Sara, a cis lesbian woman, soon understood the need for a specialized group for LGBTQ+ patients, with a leader who understands living with the dual stigma of chronic pain and the extra medical, interpersonal, and political challenges faced by the LGBTQ+ community. After completing U.S. Pain’s support group leader training program, she began leading peer-to-peer support meetings for LGBTQ+ patients nationwide: “I could bring the real topics to the forefront and they could trust that I truly knew where they all were coming from.” 

In addition to all the factors straight cis people have to juggle in order to find a doctor, LGBTQ+ patients may face additional barriers in finding care.
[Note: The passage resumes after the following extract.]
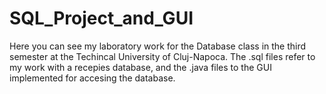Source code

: # SQL_Project_and_GUI
Here you can see my laboratory work for the Database class in the third semester at the Techincal University of Cluj-Napoca.
The .sql files refer to my work with a recepies database, and the .java files to the GUI implemented for accesing the database.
With each new doctor, they have to decide if they can trust and be honest about the details of their lives, especially in areas of the country where discriminatory legislation has been passed. “I want this group to be a safe place,” shares Sara. “With this current climate the way it is, that seems hard to come by.”

“Chronic pain can be truly lonely, and so can growing up as anything other than cis and straight,” explains Janet Jay, communications specialist for U.S. Pain, a blogger and a bisexual cis woman who represents the queer community on the organization’s Disparity Advisory Solutions Council. “Communities like these are absolutely crucial for developing the kind of relationships that allow members to support each other, speak out, and work toward real change.”

Says Janet, “Pride isn’t just one month in the year: it’s a constant process of building community, helping each other search for answers, demanding to be included as stakeholders and above all, having our voices heard.”